Another common pattern is the mother who has perfected the role of the “professional victim,” perpetually centring her own struggles to deflect accountability for her harmful behaviour.

The impact on the adult child is often a chronic state of hypervigilance, a constant, exhausting monitoring of the mother’s mood shifts, which can lead to complex post-traumatic stress, low self-worth, and a deep inability to trust one’s own intuition.

The psychological cost of such entitlement is what Dr Karyl McBride, a leading expert on maternal narcissism, describes as a legacy of distorted love — one that teaches the child their value is conditional upon compliance.

Over time, this erodes executive functioning, as mental energy is redirected toward managing the mother’s volatility rather than supporting personal growth.

As a result, the adult child may develop fawning responses in other relationships, overextending themselves to avoid perceived conflict and unconsciously recreating the toxic maternal dynamic in both professional and romantic spaces.

Addressing this situation requires a shift away from seeking maternal approval and toward developing what is known as a differentiated sense of self.

The first step is accepting that your parent may never have the capacity for empathy or self-reflection.
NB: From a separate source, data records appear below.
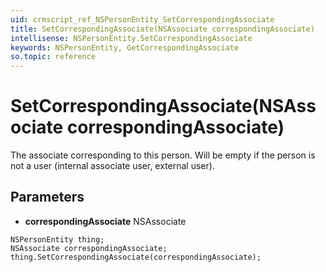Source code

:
```yaml
---
uid: crmscript_ref_NSPersonEntity_SetCorrespondingAssociate
title: SetCorrespondingAssociate(NSAssociate correspondingAssociate)
intellisense: NSPersonEntity.SetCorrespondingAssociate
keywords: NSPersonEntity, GetCorrespondingAssociate
so.topic: reference
---
```


# SetCorrespondingAssociate(NSAssociate correspondingAssociate)

The associate corresponding to this person. Will be empty if the person is not a user (internal associate user, external user).

## Parameters

* **correspondingAssociate** NSAssociate

```crmscript
NSPersonEntity thing;
NSAssociate correspondingAssociate;
thing.SetCorrespondingAssociate(correspondingAssociate);
```

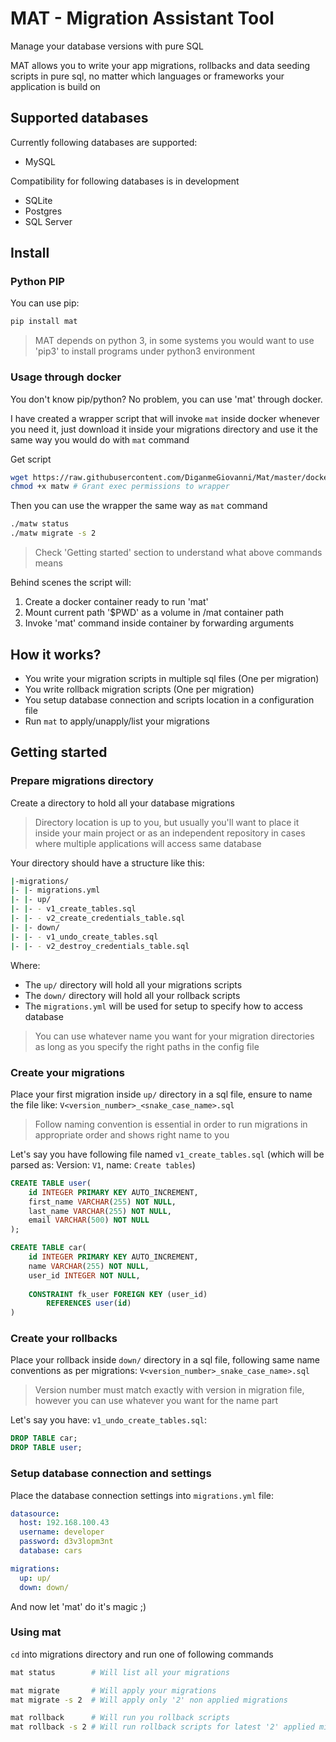 # MAT - Migration Assistant Tool

Manage your database versions with pure SQL

MAT allows you to write your app migrations, rollbacks and data seeding scripts in pure sql, no matter which languages or frameworks your application is build on

## Supported databases

Currently following databases are supported:

- MySQL

Compatibility for following databases is in development

- SQLite
- Postgres
- SQL Server 

## Install

### Python PIP

You can use pip:
```bash
pip install mat
```
> MAT depends on python 3, in some systems you would want to use 'pip3' to install programs under python3 environment

### Usage through docker

You don't know pip/python? No problem, you can use 'mat' through docker.

I have created a wrapper script that will invoke `mat` inside docker whenever you need it, just download it inside your migrations directory and use it the same way you would do with `mat` command

Get script
```bash
wget https://raw.githubusercontent.com/DiganmeGiovanni/Mat/master/docker/matw
chmod +x matw # Grant exec permissions to wrapper
```

Then you can use the wrapper the same way as `mat` command
```bash
./matw status
./matw migrate -s 2
```

> Check 'Getting started' section to understand what above commands means

Behind scenes the script will:
1. Create a docker container ready to run 'mat'
2. Mount current path '$PWD' as a volume in /mat container path
3. Invoke 'mat' command inside container by forwarding arguments

## How it works?

* You write your migration scripts in multiple sql files (One per migration)
* You write rollback migration scripts (One per migration)
* You setup database connection and scripts location in a configuration file
* Run `mat` to apply/unapply/list your migrations

## Getting started

### Prepare migrations directory

Create a directory to hold all your database migrations

> Directory location is up to you, but usually you'll want to place it
> inside your main project or as an independent repository in cases where
> multiple applications will access same database

Your directory should have a structure like this:

```bash
|-migrations/
|- |- migrations.yml 
|- |- up/
|- |- - v1_create_tables.sql
|- |- - v2_create_credentials_table.sql
|- |- down/
|- |- - v1_undo_create_tables.sql
|- |- - v2_destroy_credentials_table.sql
```

Where:
- The `up/` directory will hold all your migrations scripts
- The `down/` directory will hold all your rollback scripts
- The `migrations.yml` will be used for setup to specify how to access database

> You can use whatever name you want for your migration directories as long as
> you specify the right paths in the config file


### Create your migrations

Place your first migration inside `up/` directory in a sql file, ensure to name the file like: `V<version_number>_<snake_case_name>.sql`

> Follow naming convention is essential in order to run migrations
> in appropriate order and shows right name to you
 
Let's say you have following file named `v1_create_tables.sql` (which will be parsed as: Version: `V1`, name: `Create tables`)

```sql
CREATE TABLE user(
    id INTEGER PRIMARY KEY AUTO_INCREMENT,
    first_name VARCHAR(255) NOT NULL,
    last_name VARCHAR(255) NOT NULL,
    email VARCHAR(500) NOT NULL
);

CREATE TABLE car(
    id INTEGER PRIMARY KEY AUTO_INCREMENT,
    name VARCHAR(255) NOT NULL,
    user_id INTEGER NOT NULL,
    
    CONSTRAINT fk_user FOREIGN KEY (user_id)
        REFERENCES user(id)
)
```

### Create your rollbacks

Place your rollback inside `down/` directory in a sql file, following same name conventions as per migrations: `V<version_number>_snake_case_name>.sql`

> Version number must match exactly with version in migration file, however you can use
> whatever you want for the name part
 
Let's say you have: `v1_undo_create_tables.sql`:
 ```sql
DROP TABLE car;
DROP TABLE user;
 ```

### Setup database connection and settings

Place the database connection settings into `migrations.yml` file:

```yaml
datasource:
  host: 192.168.100.43
  username: developer
  password: d3v3lopm3nt
  database: cars

migrations:
  up: up/
  down: down/
```

And now let 'mat' do it's magic ;)

### Using mat

`cd` into migrations directory and run one of following commands

```bash
mat status        # Will list all your migrations

mat migrate       # Will apply your migrations
mat migrate -s 2  # Will apply only '2' non applied migrations

mat rollback      # Will run you rollback scripts
mat rollback -s 2 # Will run rollback scripts for latest '2' applied migrations
```
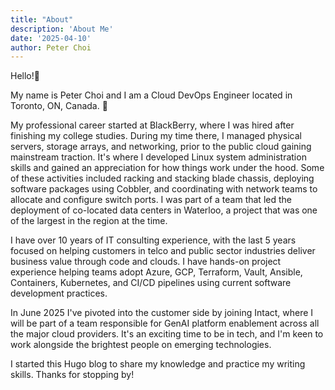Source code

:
 ```yaml
---
title: "About"
description: 'About Me'
date: '2025-04-10'
author: Peter Choi
---
```


Hello!👋

My name is Peter Choi and I am a Cloud DevOps Engineer located in Toronto, ON, Canada. 🍁

My professional career started at BlackBerry, where I was hired after finishing my college studies. During my time there, I managed physical servers, storage arrays, and networking, prior to the public cloud gaining mainstream traction. It's where I developed Linux system administration skills and gained an appreciation for how things work under the hood. Some of these activities included racking and stacking blade chassis, deploying software packages using Cobbler, and coordinating with network teams to allocate and configure switch ports. I was part of a team that led the deployment of co-located data centers in Waterloo, a project that was one of the largest in the region at the time.

I have over 10 years of IT consulting experience, with the last 5 years focused on helping customers in telco and public sector industries deliver business value through code and clouds. I have hands-on project experience helping teams adopt Azure, GCP, Terraform, Vault, Ansible, Containers, Kubernetes, and CI/CD pipelines using current software development practices.

In June 2025 I've pivoted into the customer side by joining Intact, where I will be part of a team responsible for GenAI platform enablement across all the major cloud providers. It's an exciting time to be in tech, and I'm keen to work alongside the brightest people on emerging technologies.

I started this Hugo blog to share my knowledge and practice my writing skills. Thanks for stopping by!


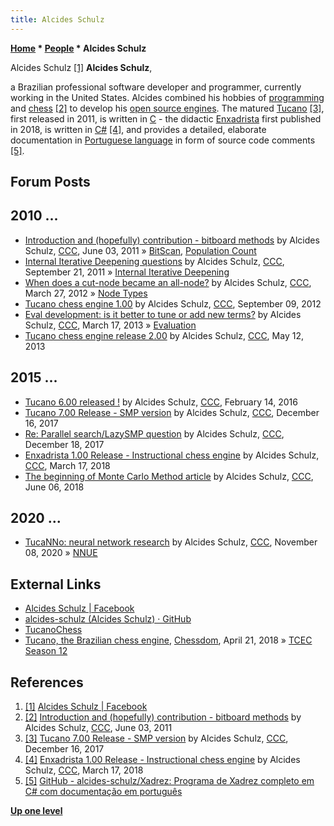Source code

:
 ```yaml
---
title: Alcides Schulz
---
```

**[Home](Home "Home") * [People](People "People") * Alcides Schulz**

[](File:AlcidesSchulz.jpg) Alcides Schulz <a id="cite-note-1" href="#cite-ref-1">[1]</a>
**Alcides Schulz**,

a Brazilian professional software developer and programmer, currently working in the United States.
Alcides combined his hobbies of [programming](Programming "Programming") and [chess](Chess "Chess") <a id="cite-note-2" href="#cite-ref-2">[2]</a>
to develop his [open source engines](Category:Open_Source "Category:Open Source").
The matured [Tucano](Tucano "Tucano") <a id="cite-note-3" href="#cite-ref-3">[3]</a>, first released in 2011, is written in [C](C "C") - the didactic [Enxadrista](index.php?title=Enxadrista&action=edit&redlink=1 "Enxadrista (page does not exist)") first published in 2018, is written in [C#](C_sharp "C sharp") <a id="cite-note-4" href="#cite-ref-4">[4]</a>, and provides a detailed, elaborate documentation in [Portuguese language](https://en.wikipedia.org/wiki/Portuguese_language) in form of source code comments <a id="cite-note-5" href="#cite-ref-5">[5]</a>.

## Forum Posts

## 2010 ...

- [Introduction and (hopefully) contribution - bitboard methods](http://www.talkchess.com/forum/viewtopic.php?t=39268) by Alcides Schulz, [CCC](CCC "CCC"), June 03, 2011 » [BitScan](BitScan "BitScan"), [Population Count](Population_Count "Population Count")
- [Internal Iterative Deepening questions](http://www.talkchess.com/forum/viewtopic.php?t=40484) by Alcides Schulz, [CCC](CCC "CCC"), September 21, 2011 » [Internal Iterative Deepening](Internal_Iterative_Deepening "Internal Iterative Deepening")
- [When does a cut-node became an all-node?](http://www.talkchess.com/forum/viewtopic.php?t=43041) by Alcides Schulz, [CCC](CCC "CCC"), March 27, 2012 » [Node Types](Node_Types "Node Types")
- [Tucano chess engine 1.00](http://www.talkchess.com/forum/viewtopic.php?t=45066) by Alcides Schulz, [CCC](CCC "CCC"), September 09, 2012
- [Eval development: is it better to tune or add new terms?](http://www.talkchess.com/forum/viewtopic.php?t=47532) by Alcides Schulz, [CCC](CCC "CCC"), March 17, 2013 » [Evaluation](Evaluation "Evaluation")
- [Tucano chess engine release 2.00](http://www.talkchess.com/forum/viewtopic.php?t=47967) by Alcides Schulz, [CCC](CCC "CCC"), May 12, 2013

## 2015 ...

- [Tucano 6.00 released !](http://www.talkchess.com/forum/viewtopic.php?t=59243) by Alcides Schulz, [CCC](CCC "CCC"), February 14, 2016
- [Tucano 7.00 Release - SMP version](http://www.talkchess.com/forum/viewtopic.php?t=66027) by Alcides Schulz, [CCC](CCC "CCC"), December 16, 2017
- [Re: Parallel search/LazySMP question](http://www.talkchess.com/forum3/viewtopic.php?f=7&t=66044&start=7) by Alcides Schulz, [CCC](CCC "CCC"), December 18, 2017
- [Enxadrista 1.00 Release - Instructional chess engine](http://www.talkchess.com/forum3/viewtopic.php?f=2&t=66854) by Alcides Schulz, [CCC](CCC "CCC"), March 17, 2018
- [The beginning of Monte Carlo Method article](http://www.talkchess.com/forum3/viewtopic.php?f=2&t=67660) by Alcides Schulz, [CCC](CCC "CCC"), June 06, 2018

## 2020 ...

- [TucaNNo: neural network research](http://www.talkchess.com/forum3/viewtopic.php?f=7&t=75725) by Alcides Schulz, [CCC](CCC "CCC"), November 08, 2020 » [NNUE](NNUE "NNUE")

## External Links

- [Alcides Schulz | Facebook](https://www.facebook.com/alcides.schulz)
- [alcides-schulz (Alcides Schulz) · GitHub](https://github.com/alcides-schulz)
- [TucanoChess](https://sites.google.com/site/tucanochess/)
- [Tucano, the Brazilian chess engine](http://www.chessdom.com/tucano-the-brazilian-chess-engine/), [Chessdom](index.php?title=Chessdom&action=edit&redlink=1 "Chessdom (page does not exist)"), April 21, 2018 » [TCEC Season 12](TCEC_Season_12 "TCEC Season 12")

## References

1. <a id="cite-ref-1" href="#cite-note-1">[1]</a> [Alcides Schulz | Facebook](https://www.facebook.com/alcides.schulz)
1. <a id="cite-ref-2" href="#cite-note-2">[2]</a> [Introduction and (hopefully) contribution - bitboard methods](http://www.talkchess.com/forum/viewtopic.php?t=39268) by Alcides Schulz, [CCC](CCC "CCC"), June 03, 2011
1. <a id="cite-ref-3" href="#cite-note-3">[3]</a> [Tucano 7.00 Release - SMP version](http://www.talkchess.com/forum/viewtopic.php?t=66027) by Alcides Schulz, [CCC](CCC "CCC"), December 16, 2017
1. <a id="cite-ref-4" href="#cite-note-4">[4]</a> [Enxadrista 1.00 Release - Instructional chess engine](http://www.talkchess.com/forum3/viewtopic.php?f=2&t=66854) by Alcides Schulz, [CCC](CCC "CCC"), March 17, 2018
1. <a id="cite-ref-5" href="#cite-note-5">[5]</a> [GitHub - alcides-schulz/Xadrez: Programa de Xadrez completo em C# com documentação em português](https://github.com/alcides-schulz/Xadrez)

**[Up one level](People "People")**

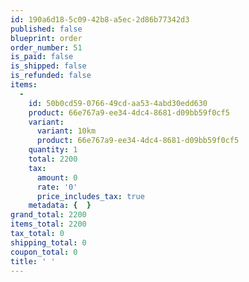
 ```yaml
---
id: 190a6d18-5c09-42b8-a5ec-2d86b77342d3
published: false
blueprint: order
order_number: 51
is_paid: false
is_shipped: false
is_refunded: false
items:
  -
    id: 50b0cd59-0766-49cd-aa53-4abd30edd630
    product: 66e767a9-ee34-4dc4-8681-d09bb59f0cf5
    variant:
      variant: 10km
      product: 66e767a9-ee34-4dc4-8681-d09bb59f0cf5
    quantity: 1
    total: 2200
    tax:
      amount: 0
      rate: '0'
      price_includes_tax: true
    metadata: {  }
grand_total: 2200
items_total: 2200
tax_total: 0
shipping_total: 0
coupon_total: 0
title: ' '
---
```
Responding to toxic behaviour may involve adopting a technique in which the individual becomes deliberately uninteresting and non-responsive to provocations, effectively starving the entitlement of the emotional “supply” it seeks.

Establishing firm, non-negotiable boundaries is also essential. Difficult as it may be, this can include limiting contact or clearly stating that certain topics are off-limits.

Ultimately, true healing involves reparenting oneself, preferably with the support of a trauma-informed professional, to dismantle the internalised voice of the entitled mother and replace it with a narrative rooted in self-compassion and autonomy.